So sollen die Kommissionen arbeiten
Im Grundsatz arbeiten die Kommissionen unabhängig, aber koordiniert. Folgende Instrumente werden in der „Gemeinsamen Erklärung" als Grundlage der Arbeit genannt:
- Sie können dezentral betroffene Personen anhören.
- Sie informieren sich über bestehende Studien (insbesondere die ForuM-Studie).
- Sie können neue Studien mit Zustimmung des Verbunds vergeben.

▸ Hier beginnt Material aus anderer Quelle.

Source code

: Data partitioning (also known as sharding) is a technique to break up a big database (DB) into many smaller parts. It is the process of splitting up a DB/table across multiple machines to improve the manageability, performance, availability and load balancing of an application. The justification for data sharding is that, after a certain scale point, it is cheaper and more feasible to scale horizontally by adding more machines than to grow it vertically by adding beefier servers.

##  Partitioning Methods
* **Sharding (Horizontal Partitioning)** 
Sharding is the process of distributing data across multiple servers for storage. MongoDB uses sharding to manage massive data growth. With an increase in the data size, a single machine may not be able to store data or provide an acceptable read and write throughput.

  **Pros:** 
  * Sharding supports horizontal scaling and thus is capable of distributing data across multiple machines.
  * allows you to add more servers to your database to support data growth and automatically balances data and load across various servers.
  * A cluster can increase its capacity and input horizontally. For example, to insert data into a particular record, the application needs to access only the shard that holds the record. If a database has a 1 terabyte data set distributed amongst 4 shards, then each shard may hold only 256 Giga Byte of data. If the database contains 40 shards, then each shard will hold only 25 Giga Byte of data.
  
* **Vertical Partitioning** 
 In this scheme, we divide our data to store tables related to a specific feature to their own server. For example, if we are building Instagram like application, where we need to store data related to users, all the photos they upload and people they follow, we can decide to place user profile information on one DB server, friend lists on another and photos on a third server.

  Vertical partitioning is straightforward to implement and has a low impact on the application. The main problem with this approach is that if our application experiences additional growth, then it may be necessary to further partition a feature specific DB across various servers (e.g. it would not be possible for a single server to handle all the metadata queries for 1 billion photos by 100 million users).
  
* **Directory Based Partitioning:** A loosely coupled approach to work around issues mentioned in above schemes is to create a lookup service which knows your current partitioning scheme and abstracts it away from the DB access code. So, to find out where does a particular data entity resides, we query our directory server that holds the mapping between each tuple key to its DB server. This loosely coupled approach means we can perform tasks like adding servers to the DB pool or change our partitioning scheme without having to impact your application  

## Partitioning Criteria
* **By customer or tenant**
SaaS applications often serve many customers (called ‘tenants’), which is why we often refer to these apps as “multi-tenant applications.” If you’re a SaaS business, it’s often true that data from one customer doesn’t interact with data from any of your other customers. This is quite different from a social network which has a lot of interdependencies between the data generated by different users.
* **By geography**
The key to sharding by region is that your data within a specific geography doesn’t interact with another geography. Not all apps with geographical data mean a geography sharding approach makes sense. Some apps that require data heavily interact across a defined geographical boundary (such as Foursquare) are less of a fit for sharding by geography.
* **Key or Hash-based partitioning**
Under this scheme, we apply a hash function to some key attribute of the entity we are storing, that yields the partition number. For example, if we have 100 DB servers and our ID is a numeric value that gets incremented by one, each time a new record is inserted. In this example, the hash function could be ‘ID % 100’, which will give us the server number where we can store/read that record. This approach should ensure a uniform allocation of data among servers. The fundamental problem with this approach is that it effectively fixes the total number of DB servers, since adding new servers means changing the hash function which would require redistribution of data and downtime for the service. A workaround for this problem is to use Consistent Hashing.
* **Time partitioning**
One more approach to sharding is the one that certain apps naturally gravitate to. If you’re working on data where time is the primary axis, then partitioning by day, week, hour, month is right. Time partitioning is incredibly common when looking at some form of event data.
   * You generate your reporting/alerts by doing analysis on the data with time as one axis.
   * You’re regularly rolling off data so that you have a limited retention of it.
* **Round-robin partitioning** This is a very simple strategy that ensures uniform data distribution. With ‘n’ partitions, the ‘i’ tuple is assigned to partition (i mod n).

- Sie bearbeiten Beschwerden betroffener Personen.
- Sie erhalten das Recht zur Akteneinsicht.
- Sie setzen eigene Schwerpunkte je nach Verbund.
Aufarbeitungsstudien in der Nordkirche
Aufarbeitungsprozesse in der Nordkirche
Geschichte der Aufarbeitung von Missbrauchsfällen
Die Nordkirche hat gemeinsam mit dem Kirchenkreis Hamburg-Ost 2012 eine unabhängige Kommission zur Aufarbeitung der Missbrauchsfälle im Gebiet der ehemaligen Nordelbischen Evangelisch-Lutherischen Kirche, heute Evangelisch-Lutherische Kirche in Norddeutschland, eingesetzt.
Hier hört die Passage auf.